When you work with large language models, retrieval is the hard part. The models are flexible, but the information you need has to fit inside a context window that was never meant to hold a whole product catalog or an internal wiki.
Context windows are small by computer standards. Self-attention scales quadratically, so doubling the window more than doubles the compute bill. Models can juggle tens of thousands of tokens, not millions, and once a fact falls out of the prompt it might as well not exist.
To cope, we bolt on memory. People build paging systems like MemGPT, extract key facts the way Mem0 does, and layer agents with buffers, scratchpads, and tool loops. The model stays frozen while the scaffolding around it works to keep the right facts in view.
All this overhead exists because an LLM is a probabilistic compute unit, not a fixed algorithm. It samples from distributions learned during training. We schedule it, feed it inputs, and guard its outputs the way operating systems once treated CPUs.
Retrieval-augmented generation was the first pattern that shipped. API models were closed to fine-tuning, open models were costly to retrain, and RAG let teams ground answers in their own data without touching the weights.

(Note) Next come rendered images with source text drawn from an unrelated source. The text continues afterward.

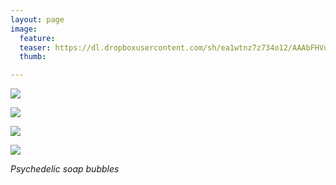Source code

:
 ```yaml
---
layout: page
image:
  feature:
  teaser: https://dl.dropboxusercontent.com/sh/ea1wtnz7z734o12/AAAbFHVuEH8X1M3g8OLcgDNJa/abstraktit-muut/1/DS47623-245px.jpg
  thumb:

---
```


[![](https://dl.dropboxusercontent.com/sh/ea1wtnz7z734o12/AAAVA02IjuFtaWkcAyRIRHiVa/abstraktit-muut/1/DS47623-800px.jpg)](https://dl.dropboxusercontent.com/sh/ea1wtnz7z734o12/AACeTqo6wch9UYtoLZGNXCGla/abstraktit-muut/1/DS47623.jpg)

[![](https://dl.dropboxusercontent.com/sh/ea1wtnz7z734o12/AADqMMf_Ev5LiBV-svR-FWN_a/abstraktit-muut/1/DS47623_3-800px.jpg)](https://dl.dropboxusercontent.com/sh/ea1wtnz7z734o12/AACBfDYknxwk5R2uf7sQpfp-a/abstraktit-muut/1/DS47623_3.jpg)

[![](https://dl.dropboxusercontent.com/sh/ea1wtnz7z734o12/AACEeKcxjaVyyt47Z1rAZheya/abstraktit-muut/1/DS47623_1-800px.jpg)](https://dl.dropboxusercontent.com/sh/ea1wtnz7z734o12/AACB9x7xbJ-UxLdbQPbFlL0Ga/abstraktit-muut/1/DS47623_1.jpg)

[![](https://dl.dropboxusercontent.com/sh/ea1wtnz7z734o12/AACmN6_btlWi9ghSYX-ufp_sa/abstraktit-muut/1/DS47623_4-800px.jpg)](https://dl.dropboxusercontent.com/sh/ea1wtnz7z734o12/AADLkhUVXexoOKwN2piPP0dPa/abstraktit-muut/1/DS47623_4.jpg)

*Psychedelic soap bubbles*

Chunk documents, embed them, index, retrieve, stuff the results back into the prompt—good enough to launch.
Vector search became the default because it does fuzzy matching well. Phrase the question one way and it can find passages written in another. That makes it great for discovery, exploration, and the kind of support queries where “close” is usually good enough.
Precision is a different story. Vectors cannot tell whether a passage contains the exact SKU, legal clause, or API parameter you need. Similarity is not accuracy, and the model will happily fill the gaps with something that sounds right.
Chunking makes this worse. If you slice narrowly you split facts across boundaries and miss the answer. If you slice wide you drag along unrelated text that muddies the retrieval score. A tweak in chunk size alone can swing recall by large margins, and the model still hallucinates when the prompt looks plausible but lacks the missing fact.
Structure beats vectors whenever you already have it. Sales records belong in SQL where joins and aggregations come for free. Security policies live comfortably in ontologies that enforce relationships. Engineering wikis often benefit from tree-shaped layouts that keep related context together without embedding every paragraph. Use the structure first, then fall back to embeddings.
Choosing retrieval is a design problem. Start with the shape of the data: structured, semi-structured, or unstructured. Ask how precise the answer must be; legal workflows care more than triaging support tickets. Mix methods in layers—SQL first then embeddings, or the other way around. Instrument the pipeline so you know hit rates, chunk overlap, and when humans override the output. Plan for memory the way you would for caches: short-term context, longer-term stores, and refresh cycles that keep things current.
Intentional retrieval means matching the method to the problem instead of defaulting to the trend. Use vectors when you need fuzziness, structure when you have certainty, and accept that the orchestration matters as much as the model you chose.